◆ What the task asks: Working through the lines below, return each one that holds "caption".

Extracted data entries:
++++
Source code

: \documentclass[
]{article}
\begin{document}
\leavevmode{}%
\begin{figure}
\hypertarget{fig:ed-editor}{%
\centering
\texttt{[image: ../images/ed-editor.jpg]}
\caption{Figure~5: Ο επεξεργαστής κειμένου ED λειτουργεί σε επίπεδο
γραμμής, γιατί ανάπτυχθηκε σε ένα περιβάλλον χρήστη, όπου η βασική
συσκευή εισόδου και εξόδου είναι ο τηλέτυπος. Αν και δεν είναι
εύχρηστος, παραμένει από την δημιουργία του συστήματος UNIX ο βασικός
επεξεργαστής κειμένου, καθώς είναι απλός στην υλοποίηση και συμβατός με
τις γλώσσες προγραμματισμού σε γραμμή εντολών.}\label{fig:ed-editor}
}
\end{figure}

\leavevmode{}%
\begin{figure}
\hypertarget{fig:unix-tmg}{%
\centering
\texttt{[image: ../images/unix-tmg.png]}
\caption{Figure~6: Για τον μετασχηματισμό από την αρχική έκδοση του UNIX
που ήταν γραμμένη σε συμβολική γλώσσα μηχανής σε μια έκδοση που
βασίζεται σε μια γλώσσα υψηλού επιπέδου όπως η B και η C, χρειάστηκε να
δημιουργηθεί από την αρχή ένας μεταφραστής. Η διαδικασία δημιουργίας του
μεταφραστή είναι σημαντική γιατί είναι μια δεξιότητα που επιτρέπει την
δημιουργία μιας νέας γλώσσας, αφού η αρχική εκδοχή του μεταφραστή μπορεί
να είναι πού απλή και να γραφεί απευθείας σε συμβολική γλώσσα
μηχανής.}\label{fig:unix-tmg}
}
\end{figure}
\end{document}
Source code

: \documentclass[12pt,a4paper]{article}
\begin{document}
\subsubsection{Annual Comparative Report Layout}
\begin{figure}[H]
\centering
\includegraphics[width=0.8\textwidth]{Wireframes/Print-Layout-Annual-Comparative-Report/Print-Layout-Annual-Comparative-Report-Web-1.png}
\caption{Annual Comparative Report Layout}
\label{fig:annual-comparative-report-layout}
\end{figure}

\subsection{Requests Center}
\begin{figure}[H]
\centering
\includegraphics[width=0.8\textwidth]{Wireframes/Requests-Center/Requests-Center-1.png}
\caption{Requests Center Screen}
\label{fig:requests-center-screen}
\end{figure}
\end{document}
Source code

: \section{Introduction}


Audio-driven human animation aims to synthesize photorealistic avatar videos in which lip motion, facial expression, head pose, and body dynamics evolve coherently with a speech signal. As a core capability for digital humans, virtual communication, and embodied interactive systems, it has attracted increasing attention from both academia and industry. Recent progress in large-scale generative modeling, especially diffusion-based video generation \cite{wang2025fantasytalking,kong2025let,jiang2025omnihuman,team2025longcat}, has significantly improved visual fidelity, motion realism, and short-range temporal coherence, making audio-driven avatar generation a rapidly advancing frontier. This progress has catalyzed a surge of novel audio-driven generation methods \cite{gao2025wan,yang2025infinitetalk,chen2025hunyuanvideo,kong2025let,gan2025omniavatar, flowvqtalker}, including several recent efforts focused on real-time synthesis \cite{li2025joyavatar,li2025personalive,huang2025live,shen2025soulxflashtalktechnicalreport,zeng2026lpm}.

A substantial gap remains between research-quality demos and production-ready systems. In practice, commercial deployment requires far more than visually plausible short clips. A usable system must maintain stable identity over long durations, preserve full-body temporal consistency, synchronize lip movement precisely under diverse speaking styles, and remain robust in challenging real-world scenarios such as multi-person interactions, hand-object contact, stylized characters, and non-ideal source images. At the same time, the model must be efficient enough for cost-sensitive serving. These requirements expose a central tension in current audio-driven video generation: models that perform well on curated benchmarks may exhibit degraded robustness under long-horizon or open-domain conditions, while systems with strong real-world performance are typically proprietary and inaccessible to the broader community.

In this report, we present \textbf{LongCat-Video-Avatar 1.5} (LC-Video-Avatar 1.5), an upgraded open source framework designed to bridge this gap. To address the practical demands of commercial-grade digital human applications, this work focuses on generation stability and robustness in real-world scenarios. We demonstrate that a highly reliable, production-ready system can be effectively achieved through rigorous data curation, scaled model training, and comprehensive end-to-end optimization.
++++
◆ Your response:
\caption{Figure~5: Ο επεξεργαστής κειμένου ED λειτουργεί σε επίπεδο
\caption{Figure~6: Για τον μετασχηματισμό από την αρχική έκδοση του UNIX
\caption{Annual Comparative Report Layout}
\caption{Requests Center Screen}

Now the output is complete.